Dafür stehen jedoch einige Hürden im Weg. Als problematisch sieht sie die konstante Teilnahme am Projekt. „Die Motivation muss dabei immer hochgehalten werden. Lässt sich ein Rehabilitand gehen, versuchen wir gemeinsam mit den Betreuern ihn aufzufangen und zu motivieren“. Auch fällt es den Jugendlichen schwer, ihre theoretischen Kenntnisse über gesunde Ernährung im Internat umzusetzen. Dort essen sie gemeinsam mit vielen Jugendlichen und die Versuchung, etwas Kalorienhaltiges zu sich zu nehmen, ist sehr groß.
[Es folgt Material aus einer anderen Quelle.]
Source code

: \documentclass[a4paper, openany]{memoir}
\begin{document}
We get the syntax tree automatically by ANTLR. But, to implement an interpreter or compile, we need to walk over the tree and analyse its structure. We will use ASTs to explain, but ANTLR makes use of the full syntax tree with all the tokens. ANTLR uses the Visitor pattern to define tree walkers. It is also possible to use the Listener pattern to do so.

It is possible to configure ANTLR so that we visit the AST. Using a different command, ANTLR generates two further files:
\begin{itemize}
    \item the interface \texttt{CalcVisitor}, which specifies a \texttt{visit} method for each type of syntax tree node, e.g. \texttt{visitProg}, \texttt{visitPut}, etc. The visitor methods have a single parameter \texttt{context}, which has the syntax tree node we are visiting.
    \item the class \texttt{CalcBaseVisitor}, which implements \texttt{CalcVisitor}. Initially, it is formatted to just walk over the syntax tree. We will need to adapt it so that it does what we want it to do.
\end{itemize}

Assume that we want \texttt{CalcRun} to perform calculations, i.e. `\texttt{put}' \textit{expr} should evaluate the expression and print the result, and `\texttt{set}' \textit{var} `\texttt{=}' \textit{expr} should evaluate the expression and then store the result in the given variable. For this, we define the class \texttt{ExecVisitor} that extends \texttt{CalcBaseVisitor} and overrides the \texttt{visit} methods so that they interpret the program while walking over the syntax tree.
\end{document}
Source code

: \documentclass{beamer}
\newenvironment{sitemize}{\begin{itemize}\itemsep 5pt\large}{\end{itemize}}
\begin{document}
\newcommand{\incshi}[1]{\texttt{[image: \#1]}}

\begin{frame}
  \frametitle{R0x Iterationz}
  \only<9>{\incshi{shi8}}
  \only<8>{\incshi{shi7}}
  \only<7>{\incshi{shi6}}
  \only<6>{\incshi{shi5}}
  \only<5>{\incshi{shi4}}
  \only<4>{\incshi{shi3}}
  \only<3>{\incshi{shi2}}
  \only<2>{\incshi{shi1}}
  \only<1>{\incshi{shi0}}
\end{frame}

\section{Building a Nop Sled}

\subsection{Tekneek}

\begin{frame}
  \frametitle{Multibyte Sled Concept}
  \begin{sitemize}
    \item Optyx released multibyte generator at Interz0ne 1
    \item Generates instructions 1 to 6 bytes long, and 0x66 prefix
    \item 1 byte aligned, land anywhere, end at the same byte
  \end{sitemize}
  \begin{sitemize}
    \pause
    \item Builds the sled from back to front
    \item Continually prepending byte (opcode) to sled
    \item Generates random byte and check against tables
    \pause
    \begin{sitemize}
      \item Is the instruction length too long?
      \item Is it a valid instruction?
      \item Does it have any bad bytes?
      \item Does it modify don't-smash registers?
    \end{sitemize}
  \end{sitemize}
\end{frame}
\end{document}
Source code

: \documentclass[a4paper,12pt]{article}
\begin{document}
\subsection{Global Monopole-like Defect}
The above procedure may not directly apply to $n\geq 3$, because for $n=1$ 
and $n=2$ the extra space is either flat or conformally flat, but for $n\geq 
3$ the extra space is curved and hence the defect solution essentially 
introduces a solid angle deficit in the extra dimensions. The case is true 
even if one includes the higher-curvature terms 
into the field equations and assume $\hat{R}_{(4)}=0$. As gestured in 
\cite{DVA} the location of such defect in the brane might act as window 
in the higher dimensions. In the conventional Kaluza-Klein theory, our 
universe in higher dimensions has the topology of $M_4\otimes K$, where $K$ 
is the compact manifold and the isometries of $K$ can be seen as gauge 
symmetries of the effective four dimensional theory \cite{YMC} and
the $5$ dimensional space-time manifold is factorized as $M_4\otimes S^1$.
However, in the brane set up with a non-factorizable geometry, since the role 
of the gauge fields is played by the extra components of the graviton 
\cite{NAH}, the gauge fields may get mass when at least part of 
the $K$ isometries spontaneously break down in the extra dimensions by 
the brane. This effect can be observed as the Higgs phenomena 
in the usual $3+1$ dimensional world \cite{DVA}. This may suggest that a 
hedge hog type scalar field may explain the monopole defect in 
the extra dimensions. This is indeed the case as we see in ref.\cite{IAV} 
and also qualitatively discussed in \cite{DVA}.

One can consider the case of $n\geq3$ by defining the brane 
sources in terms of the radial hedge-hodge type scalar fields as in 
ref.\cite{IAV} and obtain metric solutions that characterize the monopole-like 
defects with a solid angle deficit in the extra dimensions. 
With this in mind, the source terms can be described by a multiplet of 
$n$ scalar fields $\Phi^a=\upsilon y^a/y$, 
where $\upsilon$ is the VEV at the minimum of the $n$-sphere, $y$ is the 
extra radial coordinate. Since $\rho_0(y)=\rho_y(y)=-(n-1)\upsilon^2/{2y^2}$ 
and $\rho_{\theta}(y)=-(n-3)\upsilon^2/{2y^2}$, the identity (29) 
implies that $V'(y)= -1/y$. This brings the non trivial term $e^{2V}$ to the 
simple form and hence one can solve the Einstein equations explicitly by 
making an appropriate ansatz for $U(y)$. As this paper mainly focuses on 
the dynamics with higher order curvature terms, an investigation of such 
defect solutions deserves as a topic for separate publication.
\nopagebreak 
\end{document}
Kleine Erfolge haben sich aber bereits eingestellt, freut sich Marita Stephan. „Die Jugendlichen sind aktiver geworden, sowohl in der Ausbildung, als auch im Freizeitverhalten“.


Die Rehabilitanden beim Nordic Walking durchs Jugenddorf.

 

Im Fitnessraum erwärmen sich die Rehabilitanden an verschiedenen Geräten. Kirsten Bräunlich bespricht mit Christian Wolf das Trainingsprogramm.

Im Theorieblock lernen die Rehabilitanden den Kaloriengehalt von Lebensmitteln einzuschätzen und in den Tagesbedarf einzuordnen.

 

Dem Fett auf der Spur: Das Ausfüllen von Arbeitsblättern ist

fester Bestandteil der Wissensvermittlung.